[Plain-text document sources]

+ + + +

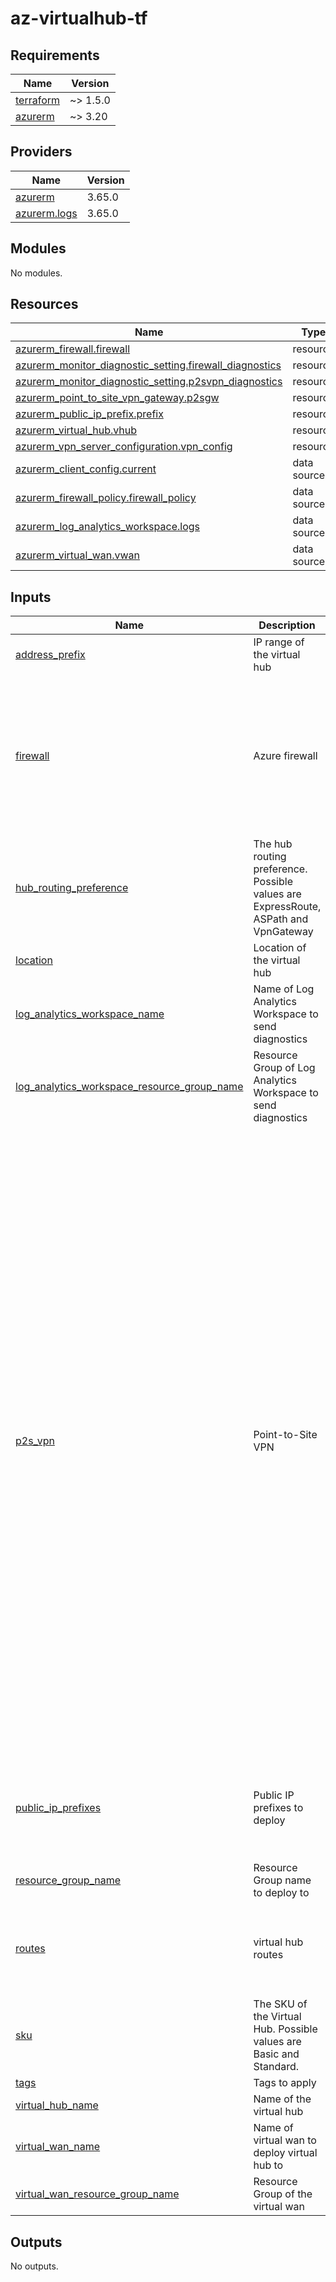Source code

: # az-virtualhub-tf

<!-- BEGIN_TF_DOCS -->
## Requirements

| Name | Version |
|------|---------|
| <a name="requirement_terraform"></a> [terraform](#requirement\_terraform) | ~> 1.5.0 |
| <a name="requirement_azurerm"></a> [azurerm](#requirement\_azurerm) | ~> 3.20 |

## Providers

| Name | Version |
|------|---------|
| <a name="provider_azurerm"></a> [azurerm](#provider\_azurerm) | 3.65.0 |
| <a name="provider_azurerm.logs"></a> [azurerm.logs](#provider\_azurerm.logs) | 3.65.0 |

## Modules

No modules.

## Resources

| Name | Type |
|------|------|
| [azurerm_firewall.firewall](https://registry.terraform.io/providers/hashicorp/azurerm/latest/docs/resources/firewall) | resource |
| [azurerm_monitor_diagnostic_setting.firewall_diagnostics](https://registry.terraform.io/providers/hashicorp/azurerm/latest/docs/resources/monitor_diagnostic_setting) | resource |
| [azurerm_monitor_diagnostic_setting.p2svpn_diagnostics](https://registry.terraform.io/providers/hashicorp/azurerm/latest/docs/resources/monitor_diagnostic_setting) | resource |
| [azurerm_point_to_site_vpn_gateway.p2sgw](https://registry.terraform.io/providers/hashicorp/azurerm/latest/docs/resources/point_to_site_vpn_gateway) | resource |
| [azurerm_public_ip_prefix.prefix](https://registry.terraform.io/providers/hashicorp/azurerm/latest/docs/resources/public_ip_prefix) | resource |
| [azurerm_virtual_hub.vhub](https://registry.terraform.io/providers/hashicorp/azurerm/latest/docs/resources/virtual_hub) | resource |
| [azurerm_vpn_server_configuration.vpn_config](https://registry.terraform.io/providers/hashicorp/azurerm/latest/docs/resources/vpn_server_configuration) | resource |
| [azurerm_client_config.current](https://registry.terraform.io/providers/hashicorp/azurerm/latest/docs/data-sources/client_config) | data source |
| [azurerm_firewall_policy.firewall_policy](https://registry.terraform.io/providers/hashicorp/azurerm/latest/docs/data-sources/firewall_policy) | data source |
| [azurerm_log_analytics_workspace.logs](https://registry.terraform.io/providers/hashicorp/azurerm/latest/docs/data-sources/log_analytics_workspace) | data source |
| [azurerm_virtual_wan.vwan](https://registry.terraform.io/providers/hashicorp/azurerm/latest/docs/data-sources/virtual_wan) | data source |

## Inputs

| Name | Description | Type | Default | Required |
|------|-------------|------|---------|:--------:|
| <a name="input_address_prefix"></a> [address\_prefix](#input\_address\_prefix) | IP range of the virtual hub | `string` | n/a | yes |
| <a name="input_firewall"></a> [firewall](#input\_firewall) | Azure firewall | <pre>object(<br>    {<br>      name                       = string<br>      sku                        = optional(string, "Standard")<br>      policy_name                = string<br>      policy_resource_group_name = string<br>      threat_intel_mode          = optional(string, "Deny")<br>      zone_redundant             = optional(bool, true)<br>      public_ip_count            = number<br>    }<br>  )</pre> | n/a | yes |
| <a name="input_hub_routing_preference"></a> [hub\_routing\_preference](#input\_hub\_routing\_preference) | The hub routing preference. Possible values are ExpressRoute, ASPath and VpnGateway | `string` | `"ExpressRoute"` | no |
| <a name="input_location"></a> [location](#input\_location) | Location of the virtual hub | `string` | n/a | yes |
| <a name="input_log_analytics_workspace_name"></a> [log\_analytics\_workspace\_name](#input\_log\_analytics\_workspace\_name) | Name of Log Analytics Workspace to send diagnostics | `string` | n/a | yes |
| <a name="input_log_analytics_workspace_resource_group_name"></a> [log\_analytics\_workspace\_resource\_group\_name](#input\_log\_analytics\_workspace\_resource\_group\_name) | Resource Group of Log Analytics Workspace to send diagnostics | `string` | n/a | yes |
| <a name="input_p2s_vpn"></a> [p2s\_vpn](#input\_p2s\_vpn) | Point-to-Site VPN | <pre>object(<br>    {<br>      vpn_server_configuration_name = string<br>      vpn_authentication_types      = optional(list(string), ["AAD"])<br>      vpn_protocols                 = optional(list(string), ["OpenVPN"])<br>      ipsec_policy = optional(object({<br>        dh_group               = string<br>        ike_encryption         = string<br>        ike_integrity          = string<br>        ipsec_encryption       = string<br>        ipsec_integrity        = string<br>        pfs_group              = string<br>        sa_lifetime_seconds    = number<br>        sa_data_size_kilobytes = number<br>      }))<br>      azure_active_directory_authentication = optional(object({<br>        issuer = string<br>      }))<br>      client_root_certificates = optional(list(object({<br>        name             = string<br>        public_cert_data = string<br>      })))<br>      client_revoked_certificates = optional(list(object({<br>        name       = string<br>        thumbprint = string<br>      })))<br>      vpn_gateway_name                    = string<br>      scale_unit                          = number<br>      dns_servers                         = optional(list(string))<br>      routing_preference_internet_enabled = optional(bool, false)<br>      connection_configuration_name       = string<br>      internet_security_enabled           = optional(bool, false)<br>      client_address_pool_prefixes        = optional(list(string))<br>      route = optional(object({<br>        associated_route_table_id = string<br>        inbound_route_map_id      = optional(string)<br>        outbound_route_map_id     = optional(string)<br>        propagated_route_table = optional(object({<br>          ids    = list(string)<br>          labels = optional(list(string))<br>        }))<br>      }))<br>    }<br>  )</pre> | `null` | no |
| <a name="input_public_ip_prefixes"></a> [public\_ip\_prefixes](#input\_public\_ip\_prefixes) | Public IP prefixes to deploy | <pre>list(object(<br>    {<br>      name          = string<br>      ip_version    = optional(string, "IPv4")<br>      prefix_length = number<br>    }<br>  ))</pre> | `[]` | no |
| <a name="input_resource_group_name"></a> [resource\_group\_name](#input\_resource\_group\_name) | Resource Group name to deploy to | `string` | n/a | yes |
| <a name="input_routes"></a> [routes](#input\_routes) | virtual hub routes | <pre>list(object(<br>    {<br>      name                = string<br>      address_prefixes    = list(string)<br>      next_hop_ip_address = string<br>    }<br>  ))</pre> | `[]` | no |
| <a name="input_sku"></a> [sku](#input\_sku) | The SKU of the Virtual Hub. Possible values are Basic and Standard. | `string` | `"Standard"` | no |
| <a name="input_tags"></a> [tags](#input\_tags) | Tags to apply | `map(string)` | n/a | yes |
| <a name="input_virtual_hub_name"></a> [virtual\_hub\_name](#input\_virtual\_hub\_name) | Name of the virtual hub | `string` | n/a | yes |
| <a name="input_virtual_wan_name"></a> [virtual\_wan\_name](#input\_virtual\_wan\_name) | Name of virtual wan to deploy virtual hub to | `string` | n/a | yes |
| <a name="input_virtual_wan_resource_group_name"></a> [virtual\_wan\_resource\_group\_name](#input\_virtual\_wan\_resource\_group\_name) | Resource Group of the virtual wan | `string` | n/a | yes |

## Outputs

No outputs.
<!-- END_TF_DOCS -->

+ + + +

Please repeat the lines above exactly, beginning with the line that contains "[virtual\_hub\_name](#input\_virtual\_hub\_name) | Name" and ending with the final one.

> **Solution for this problem**:
| <a name="input_virtual_hub_name"></a> [virtual\_hub\_name](#input\_virtual\_hub\_name) | Name of the virtual hub | `string` | n/a | yes |
| <a name="input_virtual_wan_name"></a> [virtual\_wan\_name](#input\_virtual\_wan\_name) | Name of virtual wan to deploy virtual hub to | `string` | n/a | yes |
| <a name="input_virtual_wan_resource_group_name"></a> [virtual\_wan\_resource\_group\_name](#input\_virtual\_wan\_resource\_group\_name) | Resource Group of the virtual wan | `string` | n/a | yes |

## Outputs

No outputs.
<!-- END_TF_DOCS -->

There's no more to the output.